The Right Man At The Right Time

A lot is said from both sides of the political aisle about President Obama's policy-making, some of which is pretty unfair. As the bin Laden incident proves, Obama tends to move cautiously until he no longer has to, and then he can be very decisive.
I don't want to make it seem that I agree with all of his decisions, or that his timing is impeccable. Nor do I think he's done all that he can to alleviate many of the problems that face America right now. Too many people are still un- and underemployed, too many people are in dire risk of losing their homes and too many people face catastrophic illness that could and should have been covered already. The nation itself is teetering at the precipice.
Meanwhile, corporations are still making record profits and banksters walked away from the bailout trough with hefty personal bank balances. Even making the generous allowance that most of these crises were created under the former administration, Obama's been President for two years now. Progress has been glacial at best. But I do want to raise an observation.

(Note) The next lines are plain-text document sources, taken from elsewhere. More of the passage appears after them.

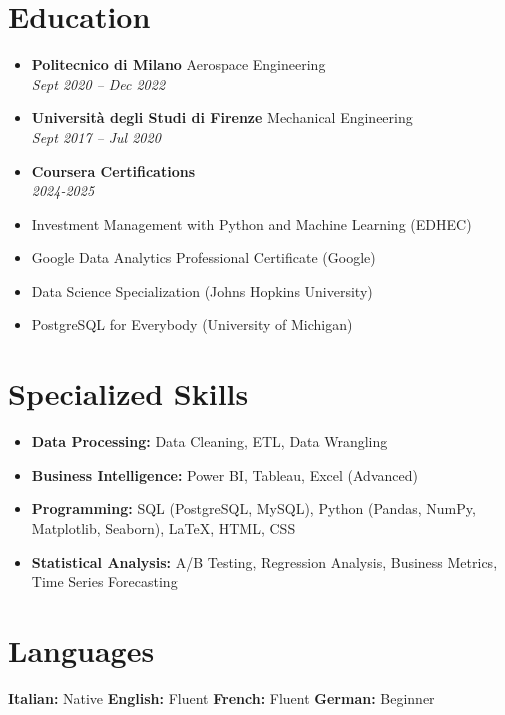 \documentclass[letterpaper,10.5pt]{article}
\newcommand{\resumeEntry}[4]{
  \item\textbf{#1} \hfill #2\\
  \textit{#3} \hfill \textit{#4}
}
\begin{document}
\section*{Education}\vspace{-5pt}
\begin{itemize}[leftmargin=0.2in]
    \resumeEntry{Politecnico di Milano}{Aerospace Engineering}{Sept 2020 -- Dec 2022}{}
    \resumeEntry{Università degli Studi di Firenze}{Mechanical Engineering}{Sept 2017 -- Jul 2020}{}
    \resumeEntry{Coursera Certifications}{}{2024-2025}{}
\end{itemize}
\begin{multicols}{2}
    \small
    \begin{itemize}[leftmargin=0.4 in, label={-}]
        \item Investment Management with Python and Machine Learning (EDHEC)
        \item Google Data Analytics Professional Certificate (Google)
    \end{itemize}
    \begin{itemize}[leftmargin=0.3 in, label={-}]
        \item Data Science Specialization (Johns Hopkins University)
        \item PostgreSQL for Everybody (University of Michigan)
    \end{itemize}
\end{multicols}

\section*{Specialized Skills}\vspace{-15pt}
\begin{multicols}{2}
\begin{itemize}[leftmargin=0.2in]
    \item \textbf{Data Processing:} Data Cleaning, ETL, Data Wrangling
    \item \textbf{Business Intelligence:} Power BI, Tableau, Excel (Advanced)
    \item \textbf{Programming:} SQL (PostgreSQL, MySQL), Python (Pandas, NumPy, Matplotlib, Seaborn), LaTeX, HTML, CSS
    \item \textbf{Statistical Analysis:} A/B Testing, Regression Analysis, Business Metrics, Time Series Forecasting
\end{itemize}
\end{multicols}

\section*{Languages}\vspace{- 5 pt}
\textbf{Italian:} Native \hspace{20pt} \textbf{English:} Fluent \hspace{20pt} \textbf{French:} Fluent \hspace{20pt} \textbf{German:} Beginner
\end{document}
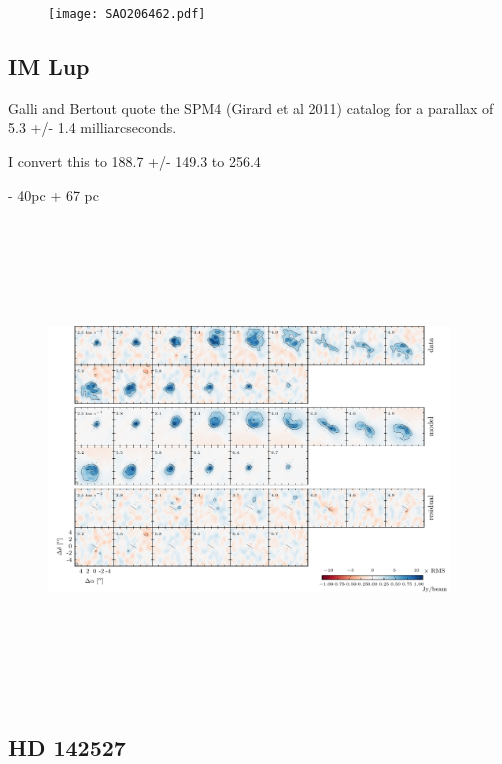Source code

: \documentclass[twocolumn]{aastex6}
\begin{document}
\begin{figure}[htb]
\begin{center}
  \texttt{[image: SAO206462.pdf]}
  \end{center}
\end{figure}

\subsection{IM Lup}

Galli and Bertout quote the SPM4 (Girard et al 2011) catalog for a parallax of 5.3 +/- 1.4 milliarcseconds.

I convert this to 188.7 +/-
149.3 to 256.4

- 40pc + 67 pc

\begin{figure}[htb]
\begin{center}
  \includegraphics[draft, width=0.95\textwidth, height=5in]{IMLup.pdf}
  \end{center}
\end{figure}

\subsection{HD 142527}
\end{document}
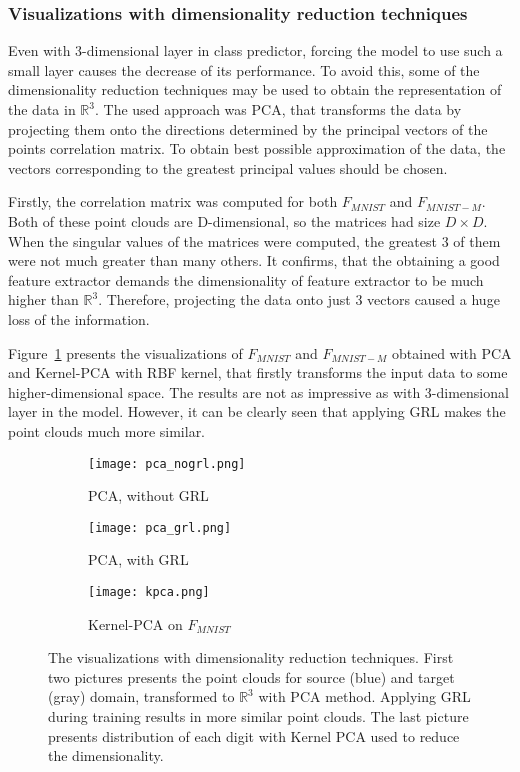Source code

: \documentclass{article}
\begin{document}
\subsubsection{Visualizations with dimensionality reduction techniques}
Even with 3-dimensional layer in class predictor, forcing the model to use such a small layer causes the decrease of its performance. To avoid this, some of the dimensionality reduction techniques may be used to obtain the representation of the data in $\mathbb{R}^{3}$. The used approach was PCA, that transforms the data by projecting them onto the directions determined by the principal vectors of the points correlation matrix. To obtain best possible approximation of the data, the vectors corresponding to the greatest principal values should be chosen. 
\par
Firstly, the correlation matrix was computed for both $F_{MNIST}$ and $F_{MNIST-M}$. Both of these point clouds are D-dimensional, so the matrices had size $D\times D$. When the singular values of the matrices were computed, the greatest 3 of them were not much greater than many others. It confirms, that the obtaining a good feature extractor demands the dimensionality of feature extractor to be much higher than $\mathbb{R}^{3}$. Therefore, projecting the data onto just 3 vectors caused a huge loss of the information. 
\par
Figure~\ref{fig:dim_red} presents the visualizations of $F_{MNIST}$ and $F_{MNIST-M}$ obtained with PCA and Kernel-PCA with RBF kernel, that firstly transforms the input data to some higher-dimensional space. The results are not as impressive as with 3-dimensional layer in the model. However, it can be clearly seen that applying GRL makes the point clouds much more similar. 

\begin{figure}[H]%
    \centering
    
    \begin{subfigure}[b]{0.33\textwidth}
        \texttt{[image: pca\_nogrl.png]}
        \caption{PCA, without GRL}
    \end{subfigure}%
    \begin{subfigure}[b]{0.33\textwidth}
        \texttt{[image: pca\_grl.png]}
        \caption{PCA, with GRL}
    \end{subfigure}%
    \begin{subfigure}[b]{0.33\textwidth}
        \texttt{[image: kpca.png]}
        \caption{Kernel-PCA on $F_{MNIST}$}
    \end{subfigure}%
    \caption{The visualizations with dimensionality reduction techniques. First two pictures presents the point clouds for source (blue) and target (gray) domain, transformed to $\mathbb{R}^{3}$ with PCA method. Applying GRL during training results in more similar point clouds. The last picture presents distribution of each digit with Kernel PCA used to reduce the dimensionality.}%
    \label{fig:dim_red}%
\end{figure}
\end{document}
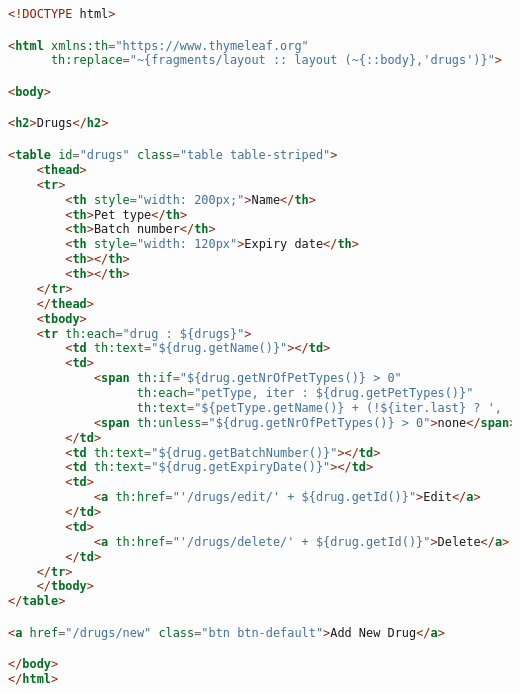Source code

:\documentclass[12pt, a4paper]{article}
\begin{document}
\begin{lstlisting}[language=HTML, title='drugsList.html']
<!DOCTYPE html>

<html xmlns:th="https://www.thymeleaf.org"
      th:replace="~{fragments/layout :: layout (~{::body},'drugs')}">

<body>

<h2>Drugs</h2>

<table id="drugs" class="table table-striped">
    <thead>
    <tr>
        <th style="width: 200px;">Name</th>
        <th>Pet type</th>
        <th>Batch number</th>
        <th style="width: 120px">Expiry date</th>
        <th></th>
        <th></th>
    </tr>
    </thead>
    <tbody>
    <tr th:each="drug : ${drugs}">
        <td th:text="${drug.getName()}"></td>
        <td>
            <span th:if="${drug.getNrOfPetTypes()} > 0"
                  th:each="petType, iter : ${drug.getPetTypes()}"
                  th:text="${petType.getName()} + (!${iter.last} ? ', ' : '')"></span>
            <span th:unless="${drug.getNrOfPetTypes()} > 0">none</span>
        </td>
        <td th:text="${drug.getBatchNumber()}"></td>
        <td th:text="${drug.getExpiryDate()}"></td>
        <td>
            <a th:href="'/drugs/edit/' + ${drug.getId()}">Edit</a>
        </td>
        <td>
            <a th:href="'/drugs/delete/' + ${drug.getId()}">Delete</a>
        </td>
    </tr>
    </tbody>
</table>

<a href="/drugs/new" class="btn btn-default">Add New Drug</a>

</body>
</html>
\end{lstlisting}
\end{document}
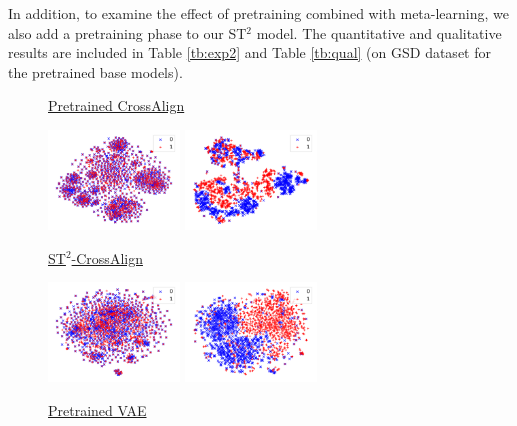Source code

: In addition, to examine the effect of pretraining combined with meta-learning, we also add a pretraining phase to our ST$^2$ model. The quantitative and qualitative results are included in Table \ref{tb:exp2} and Table \ref{tb:qual} (on GSD dataset for the pretrained base models).
\begin{figure}[t!]
	\underline{\small Pretrained CrossAlign}\\
	\begin{minipage}{0.45\linewidth}
		\centering
		\includegraphics[width=3.5cm]{./images/ca_pre_c.pdf}
	\end{minipage}
	\begin{minipage}{0.45\linewidth}
		\centering
		\includegraphics[width=3.5cm]{./images/ca_pre_s.pdf}
	\end{minipage}
	\underline{\small ST$^2$-CrossAlign}\\
	\begin{minipage}{0.45\linewidth}
		\centering
		\includegraphics[width=3.5cm]{./images/ca_maml_c.pdf}
	\end{minipage}
	\begin{minipage}{0.45\linewidth}
		\centering
		\includegraphics[width=3.5cm]{./images/ca_maml_s.pdf}
	\end{minipage}
	\underline{\small Pretrained VAE}\\
	\begin{minipage}{0.45\linewidth}

\end{minipage}
\end{figure}
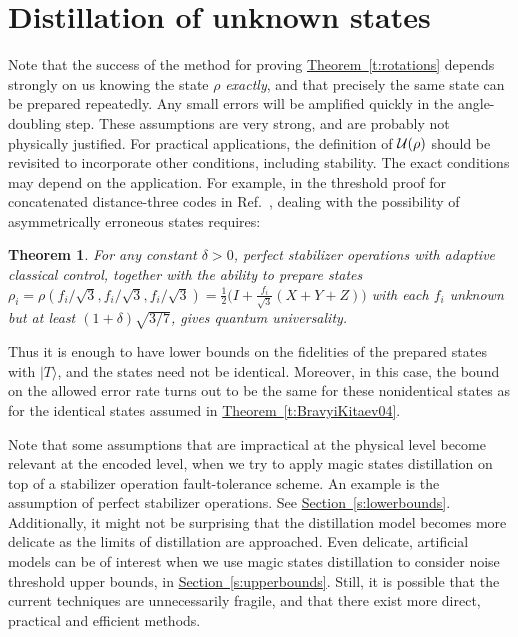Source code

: \documentclass[11pt]{article}
\def\ket #1{\vert #1\rangle}
\newtheorem{theorem}{Theorem}  %
\theoremstyle{note}
\newcommand{\thmref}[1]{\hyperref[#1]{{Theorem~\ref*{#1}}}}
\newcommand{\secref}[1]{\hyperref[#1]{{Section~\ref*{#1}}}}
\begin{document}
\section{Distillation of unknown states}

Note that the success of the method for proving \thmref{t:rotations} depends strongly on us knowing the state $\rho$ \emph{exactly}, and that precisely the same state can be prepared repeatedly.  Any small errors will be amplified quickly in the angle-doubling step.  These assumptions are very strong, and are probably not physically justified.  For practical applications, the definition of $\magic \rho$ should be revisited to incorporate other conditions, including stability.  The exact conditions may depend on the application.  For example, in the threshold proof for concatenated distance-three codes in Ref.~\cite{Reichardt05distancethree}, dealing with the possibility of asymmetrically erroneous states requires: 

\begin{theorem} \label{t:practicalmagicrandom}
For any constant $\delta > 0$, perfect stabilizer operations with adaptive classical control, together with the ability to prepare states $\rho_i = \rho(f_i/\sqrt 3, f_i/\sqrt 3, f_i/\sqrt 3) = \tfrac{1}{2}\big(I + \tfrac{f_i}{\sqrt{3}}(X+Y+Z)\big)$ with each $f_i$ unknown but at least $(1+\delta) \sqrt{3/7}$, gives quantum universality.  
\end{theorem}

Thus it is enough to have lower bounds on the fidelities of the prepared states with $\ket T$, and the states need not be identical.  Moreover, in this case, the bound on the allowed error rate turns out to be the same for these nonidentical states as for the identical states assumed in \thmref{t:BravyiKitaev04}.  

Note that some assumptions that are impractical at the physical level become relevant at the encoded level, when we try to apply magic states distillation on top of a stabilizer operation fault-tolerance scheme.  An example is the assumption of perfect stabilizer operations.  See \secref{s:lowerbounds}.  Additionally, it might not be surprising that the distillation model becomes more delicate as the limits of distillation are approached.  Even delicate, artificial models can be of interest when we use magic states distillation to consider noise threshold upper bounds, in \secref{s:upperbounds}.  Still, it is possible that the current techniques are unnecessarily fragile, and that there exist more direct, practical and efficient methods.
\end{document}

An overview of American history reveals a pretty stunning insight: somehow, Americans in times of crises, even minor ones, hire the President they need with fair regularity. I think Obama's election was no fluke, but reflects a dynamic that has played out through history: An administration (usually Republican *ahem*) fouls the waters, and the next guy has to come in and clear the mess (usually, a Democrat).
As a liberal, I have to say I'm getting a little tired of cleaning conservative messes, but I digress...
We elect men (sadly, only men so far) who manage to juggle the tricky balls of competence, charisma, and consensus. FDR walked us through World War II and a Great Depression mangled horribly by the Hoover administration. Lincoln took on the challenge of a Civil War and not only won it, but set the tone for the Reconstruction. As far back as George Washington himself, the nation has a pretty good track record of finding someone who is up to a monumental task.
It's when we aren't faced with a major crisis that we screw up, badly (*koffkoffWkoffkoff*).
For me, the irony is that those challenges are precisely when you'd least expect a leader to want the job. Who would want to take on the economy as it unfolded during the 2008 campaign? Would anyone have blamed either Obama or McCain for throwing the election? After all, the underlying nasty truth of our nation is, at heart, a large number of us are a bunch of greedy chickens.
Yea, I'm looking at you, "tax cut and spenders." The corollary of that truth is, those same people are the first to criticize the guy who does roll up his sleeve and get to work on a problem.
I think, at the end of the day, the collective wisdom of Americans comes through. We can ignore the siren call of "mo' money" and embrace a man who simply wants to work hard to make the nation better. But really, we'll do that kicking and screaming.